Identify each line below containing the string "Paradigms" and copy it.

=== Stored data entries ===
——————————

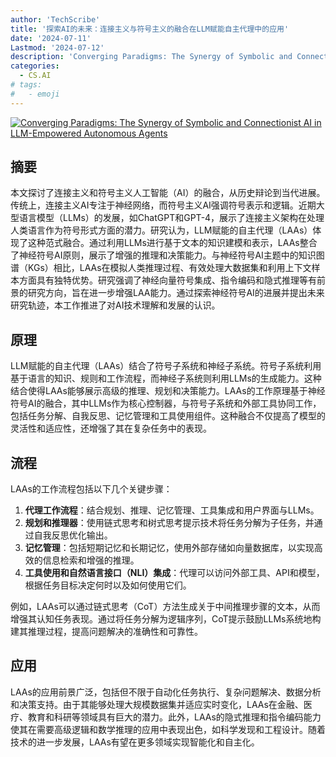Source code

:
 ```yaml
---
author: 'TechScribe'
title: '探索AI的未来：连接主义与符号主义的融合在LLM赋能自主代理中的应用'
date: '2024-07-11'
Lastmod: '2024-07-12'
description: 'Converging Paradigms: The Synergy of Symbolic and Connectionist AI in LLM-Empowered Autonomous Agents'
categories:
  - CS.AI
# tags:
#   - emoji
---
```


[![Converging Paradigms: The Synergy of Symbolic and Connectionist AI in LLM-Empowered Autonomous Agents](https://arxiv-research-1301205113.cos.ap-guangzhou.myqcloud.com/images/2407.08516v1.pdf_0.jpg)](https://arxiv.org/abs/2407.08516v1)

## 摘要

本文探讨了连接主义和符号主义人工智能（AI）的融合，从历史辩论到当代进展。传统上，连接主义AI专注于神经网络，而符号主义AI强调符号表示和逻辑。近期大型语言模型（LLMs）的发展，如ChatGPT和GPT-4，展示了连接主义架构在处理人类语言作为符号形式方面的潜力。研究认为，LLM赋能的自主代理（LAAs）体现了这种范式融合。通过利用LLMs进行基于文本的知识建模和表示，LAAs整合了神经符号AI原则，展示了增强的推理和决策能力。与神经符号AI主题中的知识图谱（KGs）相比，LAAs在模拟人类推理过程、有效处理大数据集和利用上下文样本方面具有独特优势。研究强调了神经向量符号集成、指令编码和隐式推理等有前景的研究方向，旨在进一步增强LAA能力。通过探索神经符号AI的进展并提出未来研究轨迹，本工作推进了对AI技术理解和发展的认识。<!--more-->

## 原理

LLM赋能的自主代理（LAAs）结合了符号子系统和神经子系统。符号子系统利用基于语言的知识、规则和工作流程，而神经子系统则利用LLMs的生成能力。这种结合使得LAAs能够展示高级的推理、规划和决策能力。LAAs的工作原理基于神经符号AI的融合，其中LLMs作为核心控制器，与符号子系统和外部工具协同工作，包括任务分解、自我反思、记忆管理和工具使用组件。这种融合不仅提高了模型的灵活性和适应性，还增强了其在复杂任务中的表现。

## 流程

LAAs的工作流程包括以下几个关键步骤：
1. **代理工作流程**：结合规划、推理、记忆管理、工具集成和用户界面与LLMs。
2. **规划和推理器**：使用链式思考和树式思考提示技术将任务分解为子任务，并通过自我反思优化输出。
3. **记忆管理**：包括短期记忆和长期记忆，使用外部存储如向量数据库，以实现高效的信息检索和增强的推理。
4. **工具使用和自然语言接口（NLI）集成**：代理可以访问外部工具、API和模型，根据任务目标决定何时以及如何使用它们。

例如，LAAs可以通过链式思考（CoT）方法生成关于中间推理步骤的文本，从而增强其认知任务表现。通过将任务分解为逻辑序列，CoT提示鼓励LLMs系统地构建其推理过程，提高问题解决的准确性和可靠性。

## 应用

LAAs的应用前景广泛，包括但不限于自动化任务执行、复杂问题解决、数据分析和决策支持。由于其能够处理大规模数据集并适应实时变化，LAAs在金融、医疗、教育和科研等领域具有巨大的潜力。此外，LAAs的隐式推理和指令编码能力使其在需要高级逻辑和数学推理的应用中表现出色，如科学发现和工程设计。随着技术的进一步发展，LAAs有望在更多领域实现智能化和自主化。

——————————

=== Result ===
description: 'Converging Paradigms: The Synergy of Symbolic and Connectionist AI in LLM-Empowered Autonomous Agents'
[![Converging Paradigms: The Synergy of Symbolic and Connectionist AI in LLM-Empowered Autonomous Agents](https://arxiv-research-1301205113.cos.ap-guangzhou.myqcloud.com/images/2407.08516v1.pdf_0.jpg)](https://arxiv.org/abs/2407.08516v1)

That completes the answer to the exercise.